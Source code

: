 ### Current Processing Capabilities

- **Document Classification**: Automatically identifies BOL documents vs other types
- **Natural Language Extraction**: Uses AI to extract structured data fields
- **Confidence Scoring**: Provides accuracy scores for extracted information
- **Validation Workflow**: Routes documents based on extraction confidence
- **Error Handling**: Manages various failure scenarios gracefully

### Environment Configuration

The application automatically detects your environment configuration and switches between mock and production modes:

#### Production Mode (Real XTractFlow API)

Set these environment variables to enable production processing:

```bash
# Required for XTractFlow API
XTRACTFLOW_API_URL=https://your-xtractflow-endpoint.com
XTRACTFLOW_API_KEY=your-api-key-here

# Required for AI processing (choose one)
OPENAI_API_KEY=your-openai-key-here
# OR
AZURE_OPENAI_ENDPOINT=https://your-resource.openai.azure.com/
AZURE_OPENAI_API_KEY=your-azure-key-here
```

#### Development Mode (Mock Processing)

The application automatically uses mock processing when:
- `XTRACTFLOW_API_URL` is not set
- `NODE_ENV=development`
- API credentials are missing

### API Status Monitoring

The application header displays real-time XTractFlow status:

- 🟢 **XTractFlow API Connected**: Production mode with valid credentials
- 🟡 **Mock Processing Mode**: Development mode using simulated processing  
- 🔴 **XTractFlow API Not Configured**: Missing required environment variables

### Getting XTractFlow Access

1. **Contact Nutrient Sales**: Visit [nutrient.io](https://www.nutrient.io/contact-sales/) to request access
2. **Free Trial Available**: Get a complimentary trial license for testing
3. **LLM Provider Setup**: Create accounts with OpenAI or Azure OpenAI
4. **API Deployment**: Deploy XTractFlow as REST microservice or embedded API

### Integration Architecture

+---+

§ **EXERCISE INSTRUCTIONS**: All lines from the top of the data through the line containing "- **Natural Language" need to be retyped exactly, and nothing more.

§ **REPLY**:
Source code

: ### Current Processing Capabilities

- **Document Classification**: Automatically identifies BOL documents vs other types
- **Natural Language Extraction**: Uses AI to extract structured data fields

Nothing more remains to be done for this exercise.